E' andata così, puoi solo pensare a quale Punizione, oltre la ovvia et inevitabile clausura, ti costerà questo Madornale Errore. Poi, una volta a casa, tuo padre ti delucida a proposito del concetto di Verginità che lui immagina come la premiazione di Wimbledon: il primo riceve una grande e sfarzosa coppa, il secondo un più modesto piatto, il terzo chissà. Secondo il suo modo di vedere, dopo una concione ingegneristica di un'ora, oggi la tua Coppa è stata assegnata prima che finissero le partite e non si può pertanto essere sicuri che il Premio Più Ambito sia stato dato al Giocatore Più Meritevole. Vai a letto tentando di non pensare al prosieguo della tua estate.

Strano ma vero
Sei una ragazza di 26 anni, ti sei svegliata in un fosso guardando la luna attraverso un parabrezza scheggiato. Non ti chiedi dove sei ma comprendi al volo la situazione e senza stupore reagisci d'istinto: con l'avambraccio asciughi quel che ti cola dal naso e con la gamba destra calci lo sportello che non ne vuole sapere d'aprirsi. Rimane chiuso per cui sei costretta a uscire dalla parte del guidatore che ringhia, folle di dolore e adrenalina, poco lontano da te.
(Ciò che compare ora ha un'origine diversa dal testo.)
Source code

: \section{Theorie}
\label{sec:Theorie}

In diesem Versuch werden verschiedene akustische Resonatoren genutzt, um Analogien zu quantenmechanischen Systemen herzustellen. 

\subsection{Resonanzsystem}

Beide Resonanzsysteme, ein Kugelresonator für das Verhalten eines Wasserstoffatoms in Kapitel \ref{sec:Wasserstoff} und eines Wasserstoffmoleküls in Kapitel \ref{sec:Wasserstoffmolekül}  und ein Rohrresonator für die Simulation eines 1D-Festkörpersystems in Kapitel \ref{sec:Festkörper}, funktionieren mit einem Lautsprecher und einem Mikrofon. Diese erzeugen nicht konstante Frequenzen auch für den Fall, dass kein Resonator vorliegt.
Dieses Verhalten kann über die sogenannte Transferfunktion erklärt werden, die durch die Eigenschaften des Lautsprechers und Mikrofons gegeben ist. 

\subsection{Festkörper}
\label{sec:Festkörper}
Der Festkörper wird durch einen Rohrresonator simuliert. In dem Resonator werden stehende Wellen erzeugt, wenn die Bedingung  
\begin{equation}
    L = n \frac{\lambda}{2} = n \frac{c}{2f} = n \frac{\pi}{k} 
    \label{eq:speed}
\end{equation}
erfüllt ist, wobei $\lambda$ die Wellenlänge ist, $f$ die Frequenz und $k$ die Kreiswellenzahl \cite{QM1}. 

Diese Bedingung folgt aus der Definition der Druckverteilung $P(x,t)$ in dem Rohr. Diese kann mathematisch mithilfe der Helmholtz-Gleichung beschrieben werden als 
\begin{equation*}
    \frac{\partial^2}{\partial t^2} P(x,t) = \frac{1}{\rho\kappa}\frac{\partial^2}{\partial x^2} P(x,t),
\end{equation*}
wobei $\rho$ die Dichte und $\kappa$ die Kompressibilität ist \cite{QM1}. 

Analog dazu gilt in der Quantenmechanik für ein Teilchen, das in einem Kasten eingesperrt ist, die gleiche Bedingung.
Appena scende prendi il suo posto e provi a riaccendere la macchina e quando non ci riesci raccogli diligente chiavi e documenti del tuo accompagnatore che sta vagando strappando le erbacce e urlando bestemmie per il campo in cui siete precipitati . Scendi, constati che cammini e parli pertanto ne approfitti per urlare al pazzo di venire con te a cercare aiuto ma lui blatera qualcosa di sconnesso e così sei tu a scalare il fosso aggrappandoti all'erba e ad accorgerti finalmente che quel liquido che continui a pulire sulla manica della tua giacca di cotone altro non è che sangue. Non hai più l'anello che portavi quando sei uscita, quello che avevi scelto appositamente per la serata: il tuo primo vero appuntamento da coppia con quel ragazzo moro e, fino a prima del fosso, dolce.
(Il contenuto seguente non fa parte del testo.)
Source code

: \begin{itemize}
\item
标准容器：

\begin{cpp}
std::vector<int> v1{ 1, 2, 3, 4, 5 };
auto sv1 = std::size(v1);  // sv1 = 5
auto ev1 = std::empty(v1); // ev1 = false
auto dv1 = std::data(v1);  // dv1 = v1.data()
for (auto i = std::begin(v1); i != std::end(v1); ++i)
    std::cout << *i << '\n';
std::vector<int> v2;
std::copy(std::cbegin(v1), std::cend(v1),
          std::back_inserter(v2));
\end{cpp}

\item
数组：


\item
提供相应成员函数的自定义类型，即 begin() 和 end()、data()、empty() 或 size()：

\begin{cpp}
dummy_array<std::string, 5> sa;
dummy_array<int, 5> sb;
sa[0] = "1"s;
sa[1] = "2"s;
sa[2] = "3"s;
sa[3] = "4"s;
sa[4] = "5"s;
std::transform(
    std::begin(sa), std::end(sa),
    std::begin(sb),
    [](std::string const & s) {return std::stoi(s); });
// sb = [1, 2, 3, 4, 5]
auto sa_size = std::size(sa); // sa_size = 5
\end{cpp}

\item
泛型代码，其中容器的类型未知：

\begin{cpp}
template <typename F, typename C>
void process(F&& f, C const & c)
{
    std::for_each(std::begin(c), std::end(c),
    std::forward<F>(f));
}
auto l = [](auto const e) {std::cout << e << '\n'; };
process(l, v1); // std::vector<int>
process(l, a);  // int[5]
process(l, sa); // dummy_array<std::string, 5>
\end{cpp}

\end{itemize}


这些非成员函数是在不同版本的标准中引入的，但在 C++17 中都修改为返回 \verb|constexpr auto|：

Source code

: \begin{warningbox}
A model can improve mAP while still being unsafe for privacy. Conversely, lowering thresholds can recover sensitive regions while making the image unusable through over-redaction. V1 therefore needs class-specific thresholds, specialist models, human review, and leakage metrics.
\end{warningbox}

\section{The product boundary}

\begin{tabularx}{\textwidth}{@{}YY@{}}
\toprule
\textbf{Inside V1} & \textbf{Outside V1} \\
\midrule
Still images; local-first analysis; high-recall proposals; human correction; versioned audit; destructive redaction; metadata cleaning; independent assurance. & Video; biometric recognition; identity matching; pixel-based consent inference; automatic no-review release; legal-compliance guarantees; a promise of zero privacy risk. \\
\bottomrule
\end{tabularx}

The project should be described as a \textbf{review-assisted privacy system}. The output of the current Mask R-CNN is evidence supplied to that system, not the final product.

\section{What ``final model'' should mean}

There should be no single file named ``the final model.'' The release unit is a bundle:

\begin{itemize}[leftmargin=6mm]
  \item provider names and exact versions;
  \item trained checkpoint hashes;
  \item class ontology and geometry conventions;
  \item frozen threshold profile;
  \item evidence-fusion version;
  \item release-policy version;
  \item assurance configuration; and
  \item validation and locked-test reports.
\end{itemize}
Fermi una macchina, sei perfetta, gentile e misurata, ti aiutano, ti regalano una sigaretta e un accendino, chiamano l'ambulanza ed è in questo modo che scopri dove siete, dove si trova il fosso nel quale ti sei svegliata poco fa. Dai le tue generalità e quelle dell'altro che dorme agitato all'infermiere, sei impeccabile e precisa, siedi diritta sulla barella mentre l'ambulanza scoda per portarvi al Pronto Soccorso e all'Accettazione rispondi a tutto quel che ti chiedono mettendoti poi ad aspettare. Stai composta cercando di non notare gli sguardi che la gente in attesa rivolge a te, ai tuoi capelli rasati, al sangue in faccia e sulla giacca che porti, sui jeans, sulla borsa. Aspetti paziente per ore finché non vi mandano a un altro piano e anche lì aspetti, finché una dottoressa chiama dentro l'altro e per le due ore successive gli aggiusta il naso alla bellemmeglio tra urla e pianti udibili da fuori, dove tu peraltro fai passare il tempo pensando a tutto quel che devi fare al più presto, tipo avvertire al lavoro.
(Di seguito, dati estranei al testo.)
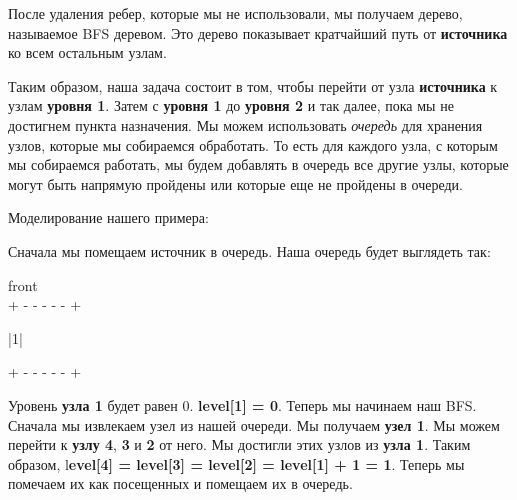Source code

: После удаления ребер, которые мы не использовали, мы получаем дерево, называемое BFS деревом. Это дерево показывает кратчайший путь от \textbf{источника} ко всем остальным узлам.

\vspace{\baselineskip}

Таким образом, наша задача состоит в том, чтобы перейти от узла \textbf{источника} к узлам \textbf{уровня 1}. Затем с \textbf{уровня 1} до \textbf{уровня 2} и так далее, пока мы не достигнем пункта назначения. Мы можем использовать \textit{очередь} для хранения узлов, которые мы собираемся обработать. То есть для каждого узла, с которым мы собираемся работать, мы будем добавлять в очередь все другие узлы, которые могут быть напрямую пройдены или которые еще не пройдены в очереди.

\vspace{\baselineskip}

Моделирование нашего примера:

\vspace{\baselineskip}

Сначала мы помещаем источник в очередь. Наша очередь будет выглядеть так:

\vspace{\baselineskip}

\begin{tcolorbox}
\hspace{3mm}front \\
{\tiny{+ - - - - - +}}

\hspace{0.4mm}|\hspace{4.2mm}1\hspace{4.2mm}|

{\tiny{+ - - - - - +}}
\end{tcolorbox}

\vspace{\baselineskip}

Уровень \textbf{узла 1} будет равен 0. \textbf{level[1] = 0}. Теперь мы начинаем наш BFS. Сначала мы извлекаем узел из нашей очереди. Мы получаем \textbf{узел 1}. Мы можем перейти к \textbf{узлу 4}, \textbf{3} и \textbf{2} от него. Мы достигли этих узлов из \textbf{узла 1}. Таким образом, l\textbf{evel[4] = level[3] = level[2] = level[1] + 1 = 1}. Теперь мы помечаем их как посещенных и помещаем их в очередь.

\vspace{\baselineskip}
Quando tocca a te subisci senza fiatare, pensando di meritarla, la reprimenda che la gentile dottoressa ritiene opportuno farti alle cinque di mattina mentre ti guardi per la prima volta nello specchio della sala, con la luce verde che unita al tuo pallore ti fa sembrare morta e quella strana linea sblisga sul naso dove prima non c'era niente. Così impari che a quell'ora di mattina solo persone di un certo tipo sono ancora in giro e poi per forza che succedono queste cose e i nasi come il tuo vanno poi raddrizzati e fasciati con una stecca dall'anima di metallo. Come la tua, pensi mentre la dottoressa parla e parla incurante di farti male mentre tira i cerotti sulle guance. Esci e ancora aspetti, lì fuori, che vi dimettano e vi lascino tornare a casa. E lì di colpo realizzi che non sai da chi farti venire a prendere, che non puoi chiamare nessuno se non il tuo coinquilino, che non sai da chi farti consolare della Brutta Cosa che ti è successa, che devi fare da sola.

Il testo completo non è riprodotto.